Am I telling that to her or to myself? My words come out defensive and sound pathetic, even to me.

“You don’t believe that.” She stabs her finger in my direction. “In fact, you already know you’re not going to be able to leave her, which is why, based on the little bit Vivian told me, you're trying to make her hate you enough that she’ll leave you.”

I stiffen. Is that what I've been doing? Perhaps, subconsciously, I did, but having it called out like this… It turns my blood to ice, and my stomach seems to bottom out completely. “Oh shit.”

“Yeah, it’s a shit show, and you’re responsible for it. You made her unhappy. You kept her at a distance, hoping she’d make the decision for you and leave—since you didn’t have the balls to break it off. Not that I blame you—my sister’s a catch.” She firms her lips. ”What you don't understand is that my sister is committed to you. She's not leaving you. And you treating her badly won't make her give up on you. If anything, it’s going to make her double down and do everything possible to save this relationship.”

She’s right. Raven’s parting words to me indicated as much.

“So, you have a choice to make. Are you going to torture her forever? Or are you going to love her the way you should because she's worth all that and more?” She looks at me with an expression of disgust. “Are you going to confirm my opinion that you’re a sad excuse for a man? Or are you going to prove me wrong?”

To have this slip of a girl call me out on my mistakes should be laughable, but it’s not.

She’s pointed out my idiocy, and I can’t unsee it.

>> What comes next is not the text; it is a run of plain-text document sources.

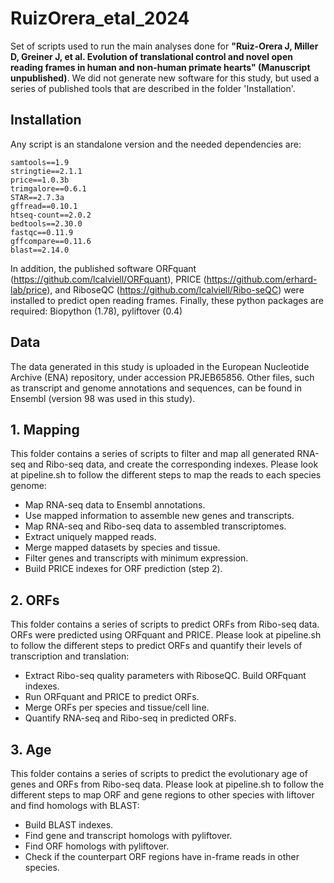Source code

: # RuizOrera_etal_2024
Set of scripts used to run the main analyses done for **"Ruiz-Orera J, Miller D, Greiner J, et al. Evolution of translational control and novel open reading frames in human and non-human primate hearts" (Manuscript unpublished)**. We did not generate new software for this study, but used a series of published tools that are described in the folder 'Installation'.

## Installation
Any script is an standalone version and the needed dependencies are:

```
samtools==1.9
stringtie==2.1.1
price==1.0.3b
trimgalore==0.6.1
STAR==2.7.3a
gffread==0.10.1
htseq-count==2.0.2
bedtools==2.30.0
fastqc==0.11.9
gffcompare==0.11.6
blast==2.14.0
```
In addition, the published software ORFquant (https://github.com/lcalviell/ORFquant), PRICE (https://github.com/erhard-lab/price), and RiboseQC (https://github.com/lcalviell/Ribo-seQC) were installed to predict open reading frames. Finally, these python packages are required: Biopython (1.78), pyliftover (0.4)

## Data
The data generated in this study is uploaded in the European Nucleotide Archive (ENA) repository, under accession PRJEB65856. Other files, such as transcript and genome annotations and sequences, can be found in Ensembl (version 98 was used in this study).

## 1. Mapping
This folder contains a series of scripts to filter and map all generated RNA-seq and Ribo-seq data, and create the corresponding indexes. Please look at pipeline.sh to follow the different steps to map the reads to each species genome:
- Map RNA-seq data to Ensembl annotations.
- Use mapped information to assemble new genes and transcripts.
- Map RNA-seq and Ribo-seq data to assembled transcriptomes.
- Extract uniquely mapped reads.
- Merge mapped datasets by species and tissue.
- Filter genes and transcripts with minimum expression.
- Build PRICE indexes for ORF prediction (step 2).

## 2. ORFs
This folder contains a series of scripts to predict ORFs from Ribo-seq data. ORFs were predicted using ORFquant and PRICE. Please look at pipeline.sh to follow the different steps to predict ORFs and quantify their levels of transcription and translation:
- Extract Ribo-seq quality parameters with RiboseQC. Build ORFquant indexes.
- Run ORFquant and PRICE to predict ORFs.
- Merge ORFs per species and tissue/cell line.
- Quantify RNA-seq and Ribo-seq in predicted ORFs.

## 3. Age
This folder contains a series of scripts to predict the evolutionary age of genes and ORFs from Ribo-seq data. Please look at pipeline.sh to follow the different steps to map ORF and gene regions to other species with liftover and find homologs with BLAST:
- Build BLAST indexes.
- Find gene and transcript homologs with pyliftover.
- Find ORF homologs with pyliftover.
- Check if the counterpart ORF regions have in-frame reads in other species.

"You’re right, I am pathetic.” I squeeze the back of my neck. “I thought I was doing her a favor, but?—”

“But from what I can see, you were trying to manipulate her into leaving you, so you could keep your conscience clear.”

She’s right. Again.

How could I have done this? How is it that I didn’t see how my actions were unfolding? Did I become so insecure about myself, was I so weighed down by the mistakes of my past, I was about to commit the biggest mistake of them all by leaving her?

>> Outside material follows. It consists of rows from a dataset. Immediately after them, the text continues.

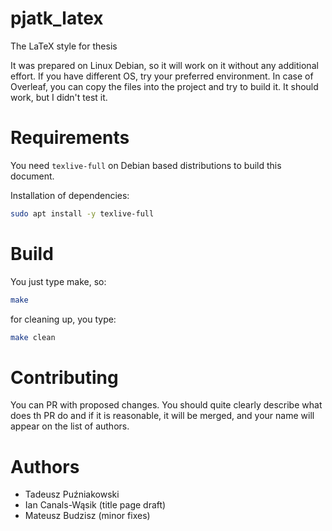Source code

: # pjatk_latex
The LaTeX style for thesis

It was prepared on Linux Debian, so it will work on it without any additional effort. If you have different OS, try your preferred environment. In case of Overleaf, you can copy the files into the project and try to build it. It should work, but I didn't test it.

# Requirements

You need ```texlive-full``` on Debian based distributions to build this document.

Installation of dependencies:

```bash
sudo apt install -y texlive-full
```

# Build

You just type make, so:

```bash
make
```

for cleaning up, you type:

```bash
make clean
```
# Contributing

You can PR with proposed changes. You should quite clearly describe what does th PR do and if it is reasonable, it will be merged, and your name will appear on the list of authors.

# Authors

* Tadeusz Puźniakowski
* Ian Canals-Wąsik (title page draft)
* Mateusz Budzisz (minor fixes)
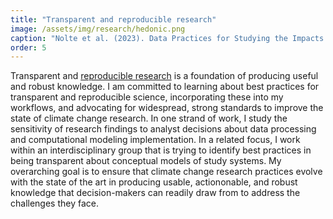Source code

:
 ```yaml
---
title: "Transparent and reproducible research"
image: /assets/img/research/hedonic.png
caption: "Nolte et al. (2023). Data Practices for Studying the Impacts of Environmental Amenities and Hazards with Nationwide Property Data. Land Economics Jun 2023, 102122-0090R; DOI: 10.3368/le.100.1.102122-0090R"
order: 5
---
```


 Transparent and [reproducible research](https://nap.nationalacademies.org/read/25303/chapter/1) is a foundation of producing useful and robust knowledge. I am committed to learning about best practices for transparent and reproducible science, incorporating these into my workflows, and advocating for widespread, strong standards to improve the state of climate change research. In one strand of work, I study the sensitivity of research findings to analyst decisions about data processing and computational modeling implementation. In a related focus, I work within an interdisciplinary group that is trying to identify best practices in being transparent about conceptual models of study systems. My overarching goal is to ensure that climate change research practices evolve with the state of the art in producing usable, actiononable, and robust knowledge that decision-makers can readily draw from to address the challenges they face. 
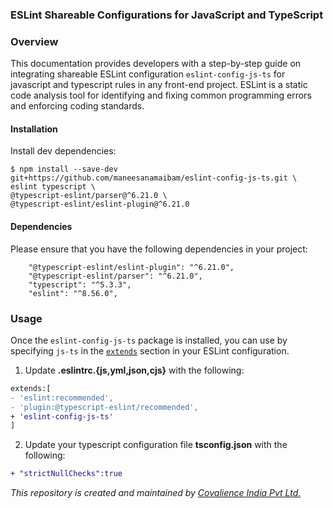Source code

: ### ESLint Shareable Configurations for JavaScript and TypeScript

### Overview

This documentation provides developers with a step-by-step guide on integrating  shareable ESLint configuration `eslint-config-js-ts`  for javascript and typescript rules in any front-end project. ESLint is a static code analysis tool for identifying and fixing common programming errors and enforcing coding standards.

#### Installation

Install dev dependencies:
```
$ npm install --save-dev git+https://github.com/maneesanamaibam/eslint-config-js-ts.git \ 
eslint typescript \
@typescript-eslint/parser@^6.21.0 \
@typescript-eslint/eslint-plugin@^6.21.0
 ```





#### Dependencies
Please ensure that you have the following dependencies in your project:
```
    "@typescript-eslint/eslint-plugin": "^6.21.0",
    "@typescript-eslint/parser": "^6.21.0",
    "typescript": "^5.3.3",
    "eslint": "^8.56.0",
```
### Usage
Once the `eslint-config-js-ts` package is installed, you can use by specifying `js-ts` in the [`extends`](http://eslint.org/docs/user-guide/configuring#extending-configuration-files) section in your ESLint configuration.

1. Update **.eslintrc.{js,yml,json,cjs}** with the following:

```diff
extends:[
- 'eslint:recommended',
- 'plugin:@typescript-eslint/recommended',
+ 'eslint-config-js-ts'
]
```

2. Update your typescript configuration file **tsconfig.json** with the following:
```diff
+ "strictNullChecks":true
```



*This repository is created and maintained by [Covalience India Pvt Ltd.](https://covalience.com/)*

“Fuck.” I hang my head. “Fuck, fuck, fuck.” A searing pain burns my insides. A heaviness weighs down my chest. Every breath I take hurts my lungs. I feel like I’ve swallowed broken glass, and it's tearing up my insides. What am I going to do?

“How do I make this right?” I raise my chin and swallow around the lump in my throat. “How do I make this up to her?” I frown. I must find a way to undo the damage I inflicted on our relationship. I must atone for my mistakes and rebuild the trust between us. “I can make it up to her, right?”

“I suppose.” She sniffs. “Maybe, if you show her how much you love her, and if you grovel enough?”

“Grovel?” I ask cautiously.

She rolls her eyes. “You know, the part where you throw yourself on her mercy and ask her for forgiveness?”